*** Raw data ***
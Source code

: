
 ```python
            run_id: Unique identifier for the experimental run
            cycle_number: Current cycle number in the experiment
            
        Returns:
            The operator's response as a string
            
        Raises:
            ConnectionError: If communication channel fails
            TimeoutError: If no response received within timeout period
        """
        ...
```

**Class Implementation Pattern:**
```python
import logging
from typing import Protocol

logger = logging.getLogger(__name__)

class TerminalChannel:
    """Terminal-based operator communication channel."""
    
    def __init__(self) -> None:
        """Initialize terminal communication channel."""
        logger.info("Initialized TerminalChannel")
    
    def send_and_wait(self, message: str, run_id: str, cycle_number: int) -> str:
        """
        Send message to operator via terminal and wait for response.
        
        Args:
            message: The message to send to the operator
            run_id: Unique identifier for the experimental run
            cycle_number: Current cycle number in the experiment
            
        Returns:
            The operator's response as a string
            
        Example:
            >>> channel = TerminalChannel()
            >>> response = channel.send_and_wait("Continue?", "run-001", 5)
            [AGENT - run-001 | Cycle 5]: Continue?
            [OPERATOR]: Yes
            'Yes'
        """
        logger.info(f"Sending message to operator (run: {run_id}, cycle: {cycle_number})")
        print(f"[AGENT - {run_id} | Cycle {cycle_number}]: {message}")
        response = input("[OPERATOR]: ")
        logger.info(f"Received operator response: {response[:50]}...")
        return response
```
*** End of Raw data ***
*** Raw data ***
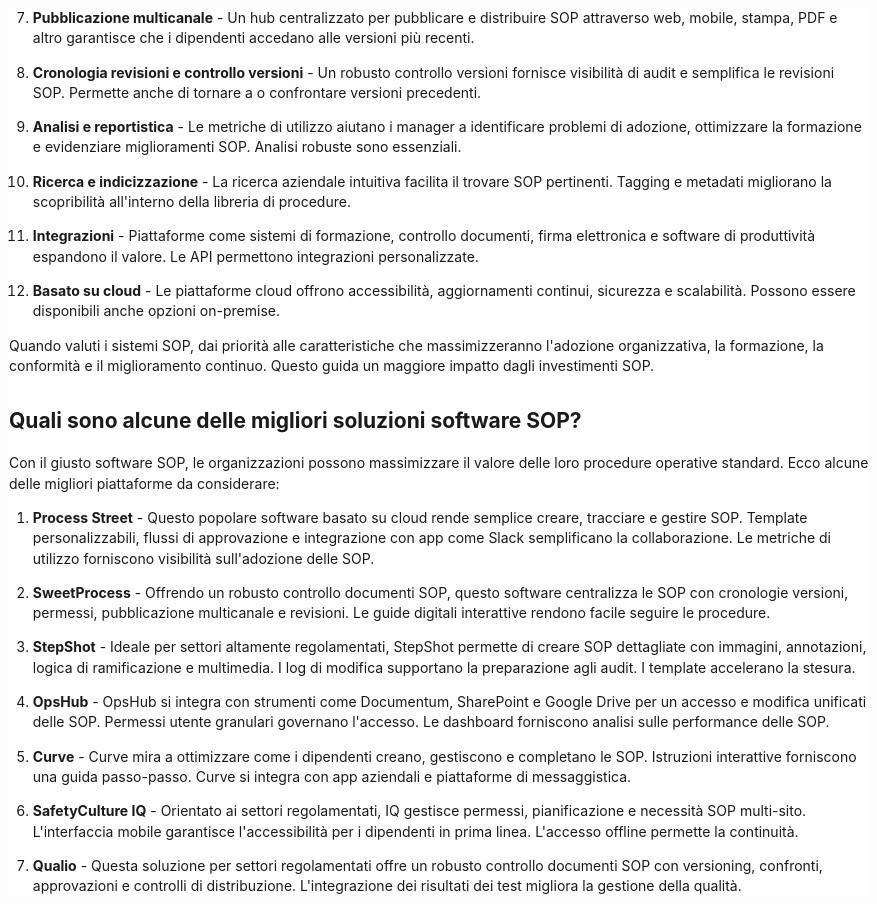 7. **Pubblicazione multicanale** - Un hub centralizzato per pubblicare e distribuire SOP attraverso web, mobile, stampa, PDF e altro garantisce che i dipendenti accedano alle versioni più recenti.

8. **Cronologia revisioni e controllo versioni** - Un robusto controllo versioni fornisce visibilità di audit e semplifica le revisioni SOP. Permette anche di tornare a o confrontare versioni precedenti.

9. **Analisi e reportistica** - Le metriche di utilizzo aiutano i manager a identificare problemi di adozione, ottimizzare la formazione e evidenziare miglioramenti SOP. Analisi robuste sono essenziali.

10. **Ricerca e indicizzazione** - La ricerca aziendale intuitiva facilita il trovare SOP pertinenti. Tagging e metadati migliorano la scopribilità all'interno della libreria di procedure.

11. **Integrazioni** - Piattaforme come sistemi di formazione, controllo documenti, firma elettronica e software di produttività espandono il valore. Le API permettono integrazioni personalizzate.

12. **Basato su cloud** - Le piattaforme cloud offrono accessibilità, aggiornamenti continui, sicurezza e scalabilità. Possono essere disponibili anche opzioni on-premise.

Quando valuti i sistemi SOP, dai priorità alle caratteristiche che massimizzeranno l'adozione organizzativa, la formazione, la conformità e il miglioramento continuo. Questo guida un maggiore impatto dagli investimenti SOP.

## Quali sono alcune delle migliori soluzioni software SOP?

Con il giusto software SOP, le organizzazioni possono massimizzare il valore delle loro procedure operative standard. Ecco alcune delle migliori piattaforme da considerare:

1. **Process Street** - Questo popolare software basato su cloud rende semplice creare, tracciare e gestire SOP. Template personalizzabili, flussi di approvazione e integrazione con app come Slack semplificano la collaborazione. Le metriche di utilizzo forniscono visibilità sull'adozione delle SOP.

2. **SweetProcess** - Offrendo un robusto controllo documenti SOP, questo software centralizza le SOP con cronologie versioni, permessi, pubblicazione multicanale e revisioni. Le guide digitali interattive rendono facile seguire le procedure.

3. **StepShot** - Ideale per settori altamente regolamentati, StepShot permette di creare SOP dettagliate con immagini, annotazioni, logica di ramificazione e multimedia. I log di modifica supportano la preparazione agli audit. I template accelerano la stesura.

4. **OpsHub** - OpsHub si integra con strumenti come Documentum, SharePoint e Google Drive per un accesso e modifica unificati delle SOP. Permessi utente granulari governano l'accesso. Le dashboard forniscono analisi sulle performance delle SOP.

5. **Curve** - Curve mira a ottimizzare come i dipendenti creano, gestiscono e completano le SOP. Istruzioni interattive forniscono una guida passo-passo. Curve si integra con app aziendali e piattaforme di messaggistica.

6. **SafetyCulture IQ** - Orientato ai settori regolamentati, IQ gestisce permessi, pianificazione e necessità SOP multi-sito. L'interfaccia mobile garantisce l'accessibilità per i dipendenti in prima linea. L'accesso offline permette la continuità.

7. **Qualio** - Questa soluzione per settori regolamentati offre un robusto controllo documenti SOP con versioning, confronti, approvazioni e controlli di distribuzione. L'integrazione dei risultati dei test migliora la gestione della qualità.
*** End of Raw data ***
The lines above from the one containing "Quando valuti i" through the one containing "5. **Curve** - Curve" are to be set down exactly, and no others.

Quando valuti i sistemi SOP, dai priorità alle caratteristiche che massimizzeranno l'adozione organizzativa, la formazione, la conformità e il miglioramento continuo. Questo guida un maggiore impatto dagli investimenti SOP.

## Quali sono alcune delle migliori soluzioni software SOP?

Con il giusto software SOP, le organizzazioni possono massimizzare il valore delle loro procedure operative standard. Ecco alcune delle migliori piattaforme da considerare:

1. **Process Street** - Questo popolare software basato su cloud rende semplice creare, tracciare e gestire SOP. Template personalizzabili, flussi di approvazione e integrazione con app come Slack semplificano la collaborazione. Le metriche di utilizzo forniscono visibilità sull'adozione delle SOP.

2. **SweetProcess** - Offrendo un robusto controllo documenti SOP, questo software centralizza le SOP con cronologie versioni, permessi, pubblicazione multicanale e revisioni. Le guide digitali interattive rendono facile seguire le procedure.

3. **StepShot** - Ideale per settori altamente regolamentati, StepShot permette di creare SOP dettagliate con immagini, annotazioni, logica di ramificazione e multimedia. I log di modifica supportano la preparazione agli audit. I template accelerano la stesura.

4. **OpsHub** - OpsHub si integra con strumenti come Documentum, SharePoint e Google Drive per un accesso e modifica unificati delle SOP. Permessi utente granulari governano l'accesso. Le dashboard forniscono analisi sulle performance delle SOP.

5. **Curve** - Curve mira a ottimizzare come i dipendenti creano, gestiscono e completano le SOP. Istruzioni interattive forniscono una guida passo-passo. Curve si integra con app aziendali e piattaforme di messaggistica.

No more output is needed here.